Suggestions and Recommendations
1. The users among the female segment are quite low as compared to their
male counterparts. The banks need to educate housewives and working
ladies in order increase their customer base and to encourage the female
segment to use this facility.
2. The mobile banking is popular among the youth. If trend continues then
the banks would be catering only to the niche market, so efforts must be
made to bring in the age group of 40 and above.
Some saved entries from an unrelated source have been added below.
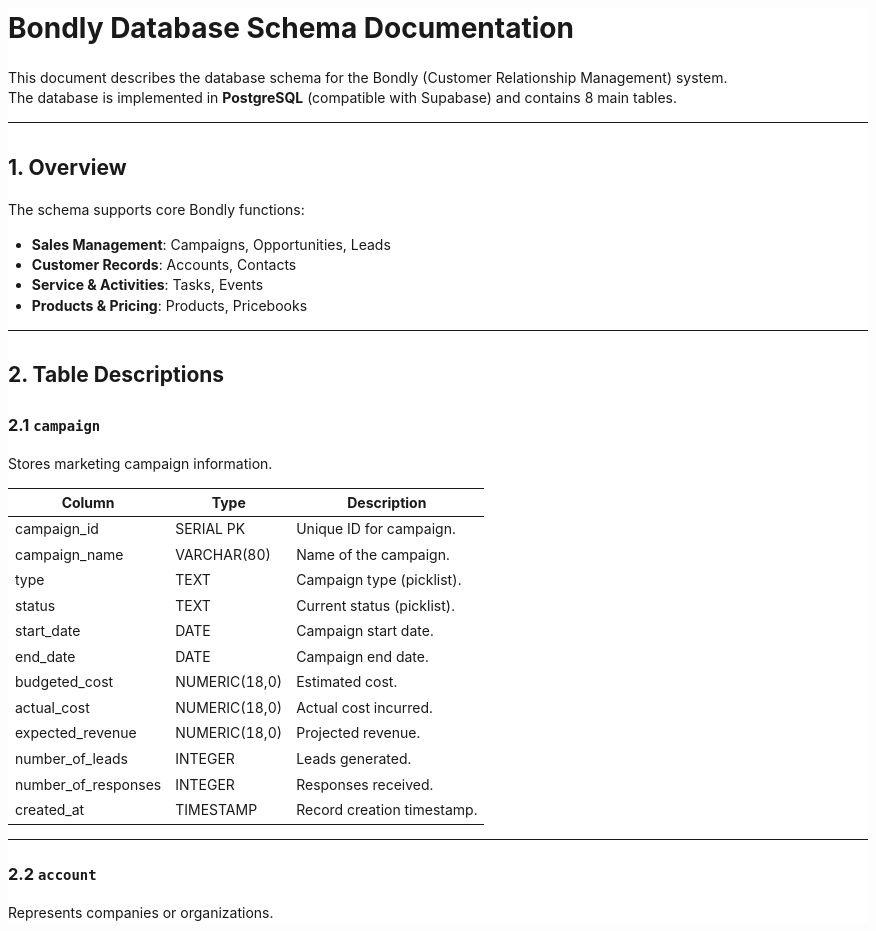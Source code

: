 # Bondly Database Schema Documentation

This document describes the database schema for the Bondly (Customer Relationship Management) system.  
The database is implemented in **PostgreSQL** (compatible with Supabase) and contains 8 main tables.

---

## 1. Overview

The schema supports core Bondly functions:
- **Sales Management**: Campaigns, Opportunities, Leads
- **Customer Records**: Accounts, Contacts
- **Service & Activities**: Tasks, Events
- **Products & Pricing**: Products, Pricebooks

---

## 2. Table Descriptions

### 2.1 `campaign`
Stores marketing campaign information.

| Column            | Type              | Description |
|-------------------|-------------------|-------------|
| campaign_id       | SERIAL PK         | Unique ID for campaign. |
| campaign_name     | VARCHAR(80)       | Name of the campaign. |
| type              | TEXT              | Campaign type (picklist). |
| status            | TEXT              | Current status (picklist). |
| start_date        | DATE               | Campaign start date. |
| end_date          | DATE               | Campaign end date. |
| budgeted_cost     | NUMERIC(18,0)     | Estimated cost. |
| actual_cost       | NUMERIC(18,0)     | Actual cost incurred. |
| expected_revenue  | NUMERIC(18,0)     | Projected revenue. |
| number_of_leads   | INTEGER           | Leads generated. |
| number_of_responses | INTEGER         | Responses received. |
| created_at        | TIMESTAMP         | Record creation timestamp. |

---

### 2.2 `account`
Represents companies or organizations.
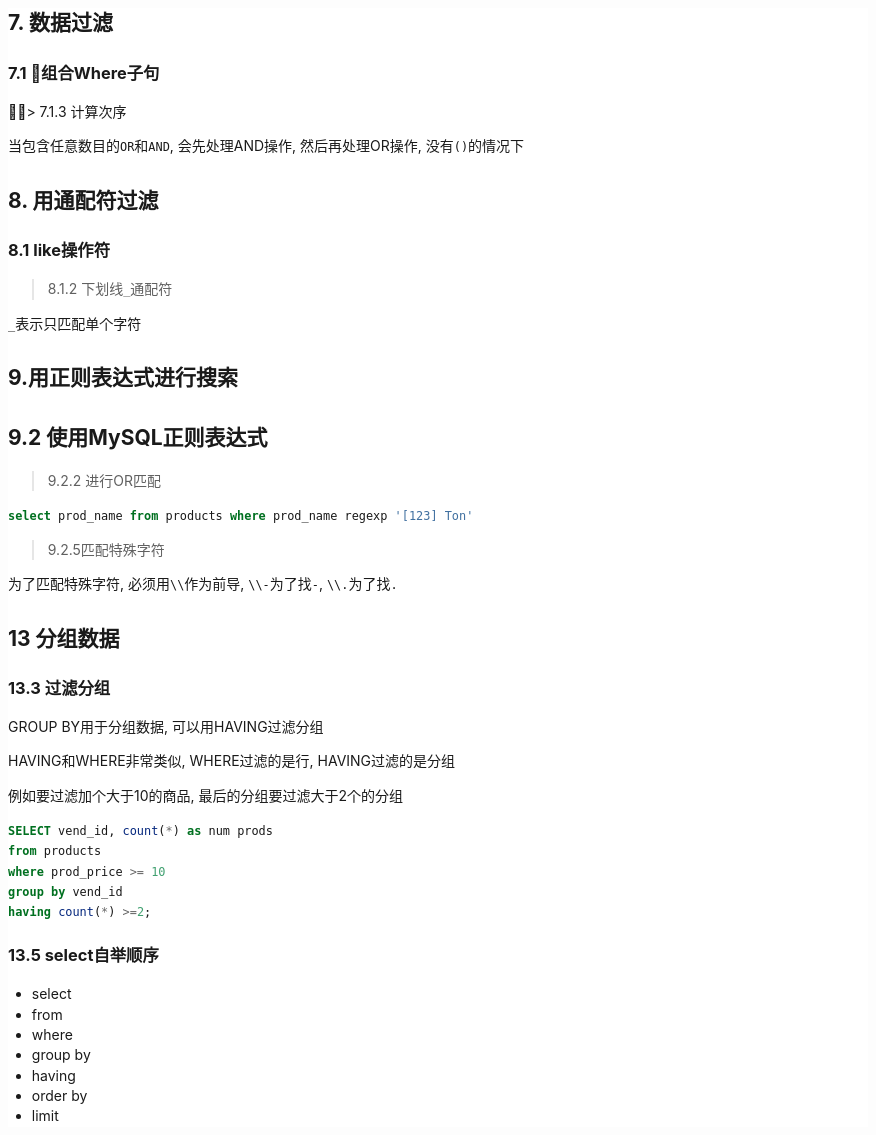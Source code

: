 ## 7. 数据过滤

### 7.1 组合Where子句

> 7.1.3 计算次序

当包含任意数目的`OR`和`AND`, 会先处理AND操作, 然后再处理OR操作, 没有`()`的情况下

## 8. 用通配符过滤

### 8.1 like操作符

> 8.1.2 下划线`_`通配符

`_`表示只匹配单个字符

## 9.用正则表达式进行搜索

## 9.2 使用MySQL正则表达式

> 9.2.2 进行OR匹配

```sql
select prod_name from products where prod_name regexp '[123] Ton'
```

> 9.2.5匹配特殊字符

为了匹配特殊字符, 必须用`\\`作为前导, `\\-`为了找`-`, `\\.`为了找`.`

## 13 分组数据

### 13.3 过滤分组

GROUP BY用于分组数据, 可以用HAVING过滤分组

HAVING和WHERE非常类似, WHERE过滤的是行, HAVING过滤的是分组

例如要过滤加个大于10的商品, 最后的分组要过滤大于2个的分组

```sql
SELECT vend_id, count(*) as num prods
from products
where prod_price >= 10
group by vend_id
having count(*) >=2;
```

### 13.5 select自举顺序

- select
- from
- where
- group by
- having
- order by
- limit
3. Only the elegant and educated classes of the country like the graduated
and post-graduates do the mobile banking. The banks should also target
the non-graduates and business men.
4. The salaried part forms a majority of the population. The usage level
among the students, professionals and self-employed need to be increased
to a larger extent.
5. The survey shows that a majority of the users from the top layer of the
economic society i.e. people with an annual income of more than 30,001.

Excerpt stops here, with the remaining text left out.